A Midsummer Night's Dream
Shakespeare's Globe
Globe Theatre, London
Monday 30th September 2013
The atmosphere at the Globe is always a delight and a visit, no matter what the show, makes for an entertaining evening in it's own right.  One of London's most iconic theatrical venues, the experience is entirely worth the discomfort of the traditional seating.
This season's production of A Midsummer Night's Dream is being promoted with the tag line "Show us your Bottom", and it is absolutely right that this character is singled out.  Pearce Quigley's interpretation of Bottom is one of the most engaging I have seen.  Relaxed, off-hand and slightly camp, yet also full of the ambitious self-promotion that makes Bottom such a target for ridicule, he is utterly hilarious and the highlight of the production. 
The farcical confusion of the four lovers is excellently realised with a particularly enjoyable performance of a frustrated Helena, played by Sarah Macrae.  The fairies are styled as woodland nymphs, in furs, leather and antlers, in a raw and slightly unnerving interpretation.  John Light's Oberon is energetic and masculine, although his accent is fairly random and at times difficult to understand, and paired with Michelle Terry's feisty Titania they make strong, slightly intimidating, fairy royalty.  Matthew Tennyson's rubbery physicality brings a coy youth to Puck in an audience-winning performance.

27 September 2013


The Boy Friend
Trinity Methodist Music and Drama
Trinity Methodist Church Hall, Chelmsford
Friday 27th September 2013

Sandy Wilson's 1953 musical comedy, The Boy Friend, is an affectionate pastiche of musicals of the roaring twenties and is set among the gaiety of the French Riviera.  A group of "Perfect Young Ladies" at Mme Dubonnet's finishing school are consumed with desire to find that most necessary of accessories for a seventeen year old girl - a boyfriend - and the sweet, simple story follows the attempt of one young heiress to find true love.

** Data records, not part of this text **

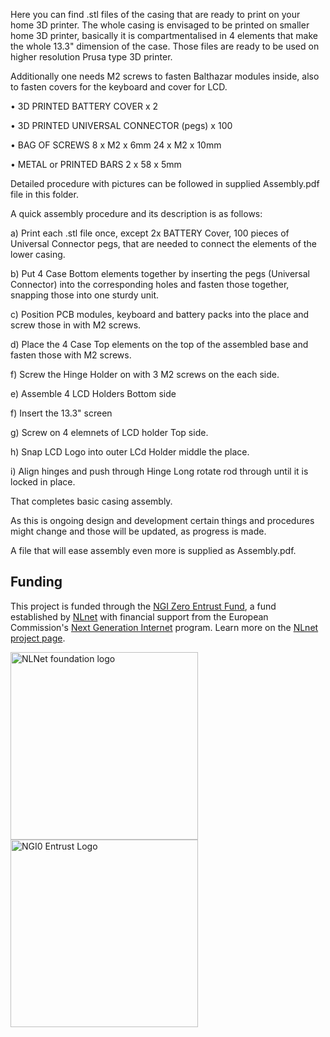 Here you can find .stl files of the casing that are ready to print on your home 3D printer. 
The whole casing is envisaged to be printed on smaller home 3D printer, basically it is compartmentalised in 4 elements that make the whole 13.3" dimension of the case.
Those files are ready to be used on higher resolution Prusa type 3D printer.

Additionally one needs M2 screws to fasten Balthazar modules inside, also to fasten covers for the keyboard and cover for LCD.


• 3D PRINTED BATTERY COVER x 2

• 3D PRINTED UNIVERSAL CONNECTOR (pegs) x 100

• BAG OF SCREWS 8 x M2 x 6mm 24 x M2 x 10mm

• METAL or PRINTED BARS 2 x 58 x 5mm

Detailed procedure with pictures can be followed in supplied Assembly.pdf file in this folder.
 
A quick assembly procedure and its description is as follows:


a) Print each .stl file once, except 2x BATTERY Cover, 100 pieces of Universal Connector pegs, that are needed to connect the elements of the lower casing.

b) Put 4 Case Bottom elements together by inserting the pegs (Universal Connector) into the corresponding holes and fasten those together, snapping those into one sturdy unit.

c) Position PCB modules, keyboard and battery packs into the place and screw those in with M2 screws. 

d) Place the 4 Case Top elements on the top of the assembled base and fasten those with M2 screws.

f) Screw the Hinge Holder on with 3 M2 screws on the each side.

e) Assemble 4 LCD Holders Bottom side 

f) Insert the 13.3" screen

g) Screw on 4 elemnets of LCD holder Top side.

h) Snap LCD Logo into outer LCd Holder middle the place.

i) Align hinges and push through Hinge Long rotate rod through until it is locked in place.

That completes basic casing assembly.

As this is ongoing design and development certain things and procedures might change and those will be updated, as progress is made.

A file that will ease assembly even more is supplied as Assembly.pdf.


## Funding

This project is funded through the [NGI Zero Entrust Fund](https://nlnet.nl/entrust), a fund
established by [NLnet](https://nlnet.nl) with financial support from the European Commission's
[Next Generation Internet](https://ngi.eu) program. Learn more on the [NLnet project page](https://nlnet.nl/project/Balthazar-Casing/).

[<img src="https://nlnet.nl/logo/banner.png" alt="NLNet foundation logo" width="300" />](https://nlnet.nl)
[<img src="https://nlnet.nl/image/logos/NGI0Entrust_tag.svg" alt="NGI0 Entrust Logo" width="300" />](https://nlnet.nl/entrust)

This is a frivolous, feel-good show - the essence of which even the predictable plot line and weak book can do nothing to dispel - and this youthful Trinity cast brings a vitality and spirit to the stage.  Polly Browne, set to inherit her father's fortune but wanting to find love regardless of money, is played with earnest sobriety and a sparklingly beautiful voice by Jessica Edom.  Ben Huish gives delivery boy Tony a bumbling posh-boy interpretation, with a comic characterisation that would not be out of place in a P.G. Wodehouse novel and a smooth, confident singing voice. 

Hands held at constant right angles, fluttering lashes over wide eyes and fixed smiles with shiny white teeth, the English roses of the finishing school are played with stylised elegance by Charlotte Watling, Helen Quigley, Amy Coster and Nina Harrington.  Their enthusiastic Charleston-style choreography is well matched by the strong male support from Joe Gray, Dom Short, Dom Light and Ed Tunningley.  All relevant parties spiritedly maintain their French accents, especially Emma Byatt who floats around the stage as a graceful Madame Dubonnet.  An enjoyable cameo too from Director Tony Brett who exudes personality while playing lecherous Lord Brockhurst with a twinkle in his eye.

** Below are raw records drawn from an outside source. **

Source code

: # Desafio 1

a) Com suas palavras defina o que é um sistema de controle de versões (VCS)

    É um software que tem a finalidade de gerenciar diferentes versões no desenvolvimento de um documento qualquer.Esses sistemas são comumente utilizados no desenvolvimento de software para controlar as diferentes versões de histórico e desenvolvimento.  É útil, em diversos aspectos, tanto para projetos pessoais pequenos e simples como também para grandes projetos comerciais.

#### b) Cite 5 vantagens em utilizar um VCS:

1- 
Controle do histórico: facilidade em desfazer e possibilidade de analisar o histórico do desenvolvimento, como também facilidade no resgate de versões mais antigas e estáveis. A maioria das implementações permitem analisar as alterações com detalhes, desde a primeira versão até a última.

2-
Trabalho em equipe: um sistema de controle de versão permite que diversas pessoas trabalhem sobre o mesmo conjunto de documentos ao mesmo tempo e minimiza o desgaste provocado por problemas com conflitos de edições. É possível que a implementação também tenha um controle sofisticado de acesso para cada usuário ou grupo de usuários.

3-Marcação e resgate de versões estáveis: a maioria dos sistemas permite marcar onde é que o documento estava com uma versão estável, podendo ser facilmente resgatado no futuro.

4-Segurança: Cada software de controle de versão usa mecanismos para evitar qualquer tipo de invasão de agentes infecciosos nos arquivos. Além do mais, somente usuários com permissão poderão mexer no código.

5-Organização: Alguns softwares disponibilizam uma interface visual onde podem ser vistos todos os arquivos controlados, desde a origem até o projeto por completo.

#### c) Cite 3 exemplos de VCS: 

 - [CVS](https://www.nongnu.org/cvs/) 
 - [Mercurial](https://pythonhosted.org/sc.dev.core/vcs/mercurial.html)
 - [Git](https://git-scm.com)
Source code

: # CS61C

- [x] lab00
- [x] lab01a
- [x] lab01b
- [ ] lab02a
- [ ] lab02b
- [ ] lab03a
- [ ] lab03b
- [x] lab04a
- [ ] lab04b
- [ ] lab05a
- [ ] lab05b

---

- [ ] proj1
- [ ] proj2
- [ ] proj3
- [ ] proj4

The set is nicely designed, although it may look more complete if the open space above the short side flats were covered.  The hanging basket for Act 3, with its fixings suspended in mid air, is a little too dominant for such a central position, but the furniture and props are well chosen and the set changes are handled smoothly through the two intervals.  The costumes and wigs are all excellent, chosen to ideally depict the period and suit each individual character.  The busy three piece band are reliably led by Musical Director Gerald Hindes who pitches the volume levels ideally to ensure that the performers voices are always heard.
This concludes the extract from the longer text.